La cessione di un capannone ad uso commerciale, che genera una plusvalenza, se posta in essere dal sopravvenuto infermo non può essere considerata un'operazione speculativa. Atteso che la stessa non ricada nelle ipotesi per cui opera la presunzione assoluta di cui all'articolo 76, comma 3, d.P.R. numero 597/73.
Se non c'è fine speculativo, la plusvalenza non rientra tra i redditi diversi ex articolo 76, d.P.R. 597/73 vigente ratione temporis che concorrono alla formazione del reddito. E quando c'è la sopravvenuta infermità di colui che ha posto in essere l'operazione che ha generato la plusvalenza, il fine speculativo è escluso.
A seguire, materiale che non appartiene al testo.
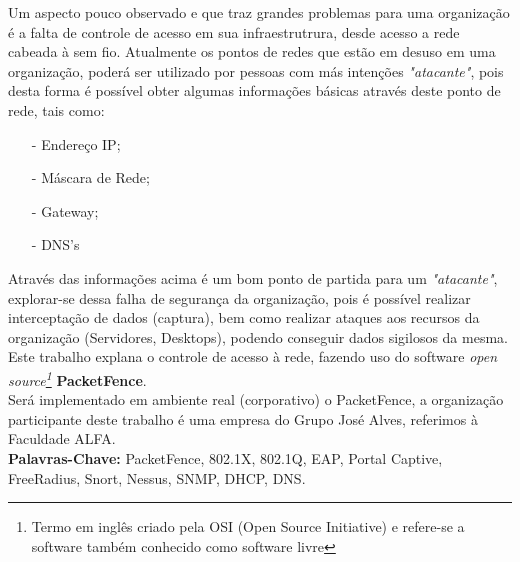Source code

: \documentclass[12pt, brazil, ruledheader, pnumromarab,normaltoc]{abnt}
\begin{document}

\begin{resumo}

Um aspecto pouco observado e que traz grandes problemas para uma organização é a falta de controle de acesso em sua infraestrutrura, desde acesso a rede cabeada à sem fio. Atualmente os pontos de redes que estão em desuso em uma organização, poderá ser utilizado por pessoas com más intenções \emph{"atacante"}, pois desta forma é possível obter algumas informações básicas através deste ponto de rede, tais como:
\begin{enumerate}
\item[-]{Endereço IP};
\item[-]{Máscara de Rede};
\item[-]{Gateway};
\item[-]{DNS's}
\end{enumerate}
\par Através das informações acima é um bom ponto de partida para um \emph{"atacante"}, explorar-se dessa falha de segurança da organização, pois é possível realizar interceptação de dados (captura), bem como realizar ataques aos recursos da organização (Servidores, Desktops), podendo conseguir dados sigilosos da mesma. Este trabalho explana o controle de acesso à rede, fazendo uso do software \textit{open source\footnote{Termo em inglês criado pela OSI (Open Source Initiative) e refere-se a software também conhecido como software livre}} \textbf{PacketFence}.\\ Será implementado em ambiente real (corporativo) o PacketFence, a organização participante deste trabalho é uma empresa do Grupo José Alves, referimos à Faculdade ALFA.\\

\textbf{Palavras-Chave:} PacketFence, 802.1X, 802.1Q, EAP, Portal Captive, FreeRadius, Snort, Nessus, SNMP, DHCP, DNS.

\end{resumo}
\end{document}
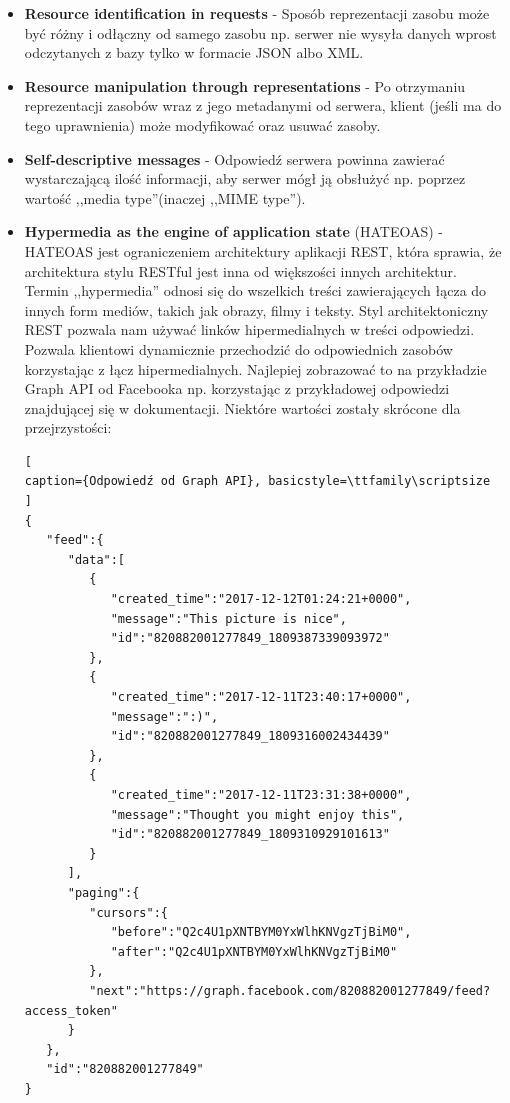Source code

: \documentclass[oneside,polski,logo,indent]{amuthesis}
\begin{document}
\begin{itemize}
\begin{itemize}
\item \textbf{Resource identification in requests} - Sposób reprezentacji zasobu może być różny i odłączny od samego zasobu np. serwer nie wysyła danych wprost odczytanych z bazy tylko w formacie JSON albo XML.\newline 
\item \textbf{Resource manipulation through representations} - Po otrzymaniu reprezentacji zasobów wraz z jego metadanymi od serwera, klient (jeśli ma do tego uprawnienia) może modyfikować oraz usuwać zasoby.\newline 
\item \textbf{Self-descriptive messages} - Odpowiedź serwera powinna zawierać wystarczającą ilość informacji, aby serwer mógł ją obsłużyć np. poprzez wartość ,,media type''(inaczej ,,MIME type'').\newline 
\item \textbf{Hypermedia as the engine of application state} (HATEOAS) - HATEOAS jest ograniczeniem architektury aplikacji REST, która sprawia, że architektura stylu RESTful jest inna od większości innych architektur. Termin ,,hypermedia'' odnosi się do wszelkich treści zawierających łącza do innych form mediów, takich jak obrazy, filmy i teksty. Styl architektoniczny REST pozwala nam używać linków hipermedialnych w treści odpowiedzi. Pozwala klientowi dynamicznie przechodzić do odpowiednich zasobów korzystając z łącz hipermedialnych. Najlepiej zobrazować to na przykładzie Graph API od Facebooka np. korzystając z przykładowej odpowiedzi znajdującej się w dokumentacji. Niektóre wartości zostały skrócone dla przejrzystości: 


\begin{lstlisting}[
caption={Odpowiedź od Graph API}, basicstyle=\ttfamily\scriptsize
]
{
   "feed":{
      "data":[
         {
            "created_time":"2017-12-12T01:24:21+0000",
            "message":"This picture is nice",
            "id":"820882001277849_1809387339093972"
         },
         {
            "created_time":"2017-12-11T23:40:17+0000",
            "message":":)",
            "id":"820882001277849_1809316002434439"
         },
         {
            "created_time":"2017-12-11T23:31:38+0000",
            "message":"Thought you might enjoy this",
            "id":"820882001277849_1809310929101613"
         }
      ],
      "paging":{
         "cursors":{
            "before":"Q2c4U1pXNTBYM0YxWlhKNVgzTjBiM0",
            "after":"Q2c4U1pXNTBYM0YxWlhKNVgzTjBiM0"
         },
         "next":"https://graph.facebook.com/820882001277849/feed?access_token"
      }
   },
   "id":"820882001277849"
}
\end{lstlisting}


\end{itemize}
\end{itemize}
\end{document}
Questo quanto merita di sottolineare dell'ordinanza numero 6909 della Corte di Cassazione depositata il 24 marzo 2014. Non computabilità della plusvalenza? Nei fatti di causa, l'Agenzia delle Entrate ricorreva avverso la decisione della CTC che aveva, appunto, ritenuto la «non computabilità» della plusvalenza, relativa alla cessione di un capannone ad uso commerciale, realizzata dal sopravvenuto infermo. Sulle stesse posizioni del Giudice di terzo grado rimasto ormai a operare per i soli giudizi pendenti in arretrato resta anche la Suprema Corte, la quale, esclude che la fattispecie in esame possa ricadere negli atti su cui grava la presunzione assoluta di fine speculativo di cui all'articolo 76, comma 3, numero 1, d.P.R. numero 597/1973. Il menzionato articolo, infatti, considera operazioni speculative, fonti di plusvalenze, senza possibilità di prova contraria, «la lottizzazione o l'esecuzione di opere intese a rendere edificabili terreni inclusi in piani regolatori o in programmi di fabbricazione e la successiva vendita anche parziale dei terreni stessi». La lettura della sentenza sembrerebbe far presumere che l’infermità in oggetto, quando abbia condotto alla decisione di procedere alla cessione del bene, costituisca una causa di forza maggiore in grado di escludere il fine di lucro. Fatte queste considerazioni, gli Ermellini rigettano il ricorso dell'Amministrazione e la condannano alla rifusione delle spese di giudizio. fonte www.fiscopiu.it
Corte di Cassazione, sez. VI Civile – T, ordinanza 6 – 24 marzo 2014, numero 6909 Presidente Cicala – Relatore Iacobellis Svolgimento del processo La controversia ha ad oggetto l'avviso di accertamento notificato il 18/12/1990 con il quale l'ufficio contestava a S. R. una plusvalenza in ordine alla cessione di un capannone ad uso commerciale registrata il 17/4/1988. Il ricorso è fondato su unico motivo. Resiste C. V., avente causa dello S. R. Il relatore ha depositato relazione ex articolo 380 bis c.p.c. chiedendo il rigetto del ricorso. Il presidente ha fissato l’udienza del 6/3/2014 per l’adunanza della Corte in Camera di Consiglio. La C V ha depositato memoria. Motivi della decisione Assume la ricorrente la violazione dell’articolo 76 del DPR 597 del 1973 laddove la CTC ha escluso la sussistenza dell'intento speculativo. La censura è infondata. L'articolo in esame prevede che concorrono alla formazione del reddito le plusvalenze conseguite mediante operazioni poste in essere a fini speculativi. L’ esclusione del fine speculativo, ritenuta dalla CTC in considerazione della sopravvenuta infermità dello S R comporta la non computabilità della plusvalenza in esame. Né a ciò osta il 3 comma dell’articolo in esame, laddove si prevede una presunzione assoluta non essendo ravvisabile nel caso in esame la fattispecie di cui al numero 1 del predetto comma 3 - lottizzazione o esecuzione di opere intese a rendere edificabili terreni inclusi in piani regolatori o in programmi di fabbricazione e successiva vendita anche parziale dei terreni stessi. Consegue da quanto sopra il rigetto del ricorso e la condanna della ricorrente alla rifusione, in favore della C V , delle spese del grado che si liquidano in complessivi € 2.100,00, di cui € 100,00 per spese, oltre accessori di legge. P.Q.M. Rigetta il ricorso e condanna la ricorrente alla rifusione, in favore della C.V. delle spese del grado che si liquidano in complessivi 6 2.100,00, di cui € 100,00 per spese, oltre accessori di legge.